__Action item__
In the entries below, filter for the word "here" and copy every matching line.
┏━━
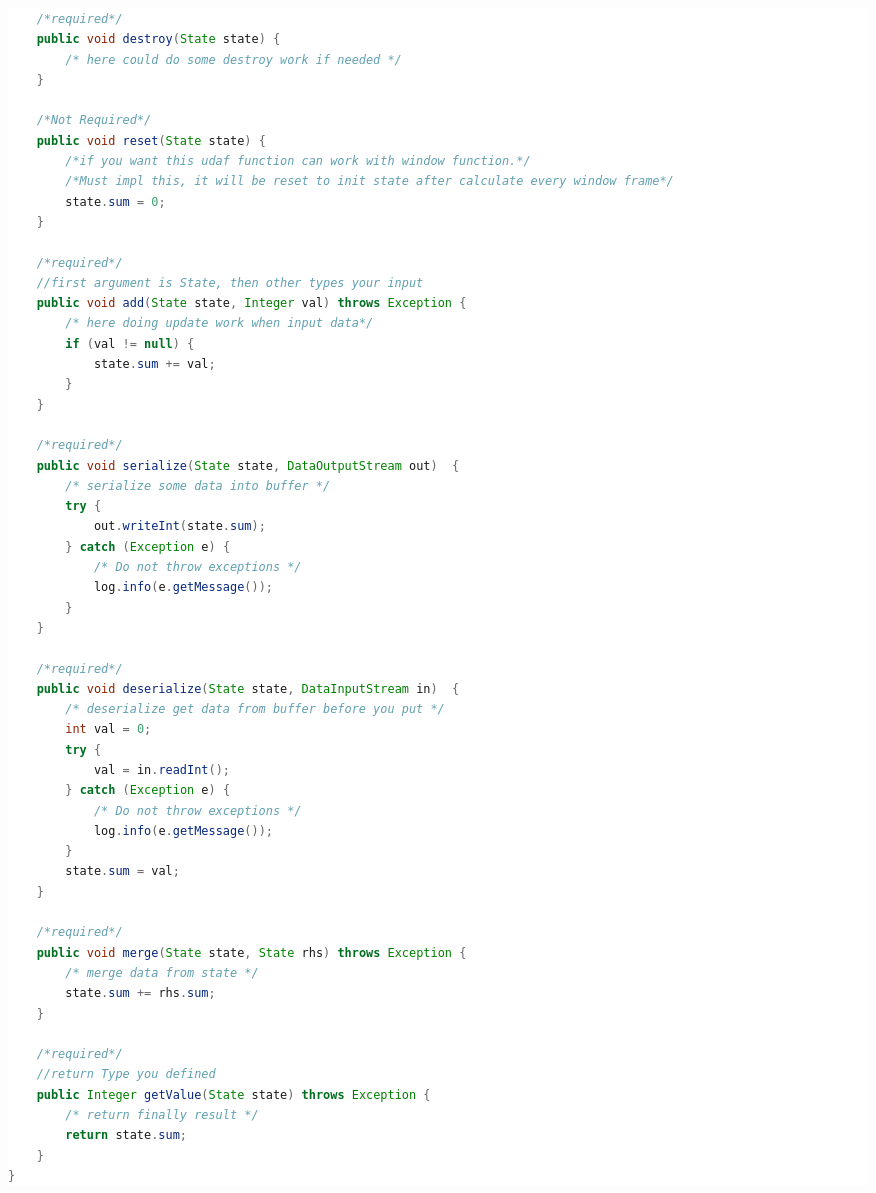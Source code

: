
 ```java
    /*required*/
    public void destroy(State state) {
        /* here could do some destroy work if needed */
    }

    /*Not Required*/
    public void reset(State state) {
        /*if you want this udaf function can work with window function.*/
        /*Must impl this, it will be reset to init state after calculate every window frame*/
        state.sum = 0;
    }

    /*required*/
    //first argument is State, then other types your input
    public void add(State state, Integer val) throws Exception {
        /* here doing update work when input data*/
        if (val != null) {
            state.sum += val;
        }
    }

    /*required*/
    public void serialize(State state, DataOutputStream out)  {
        /* serialize some data into buffer */
        try {
            out.writeInt(state.sum);
        } catch (Exception e) {
            /* Do not throw exceptions */
            log.info(e.getMessage());
        }
    }

    /*required*/
    public void deserialize(State state, DataInputStream in)  {
        /* deserialize get data from buffer before you put */
        int val = 0;
        try {
            val = in.readInt();
        } catch (Exception e) {
            /* Do not throw exceptions */
            log.info(e.getMessage());
        }
        state.sum = val;
    }

    /*required*/
    public void merge(State state, State rhs) throws Exception {
        /* merge data from state */
        state.sum += rhs.sum;
    }

    /*required*/
    //return Type you defined
    public Integer getValue(State state) throws Exception {
        /* return finally result */
        return state.sum;
    }
}

```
┗━━
__Exercise output__
        /* here could do some destroy work if needed */
        /* here doing update work when input data*/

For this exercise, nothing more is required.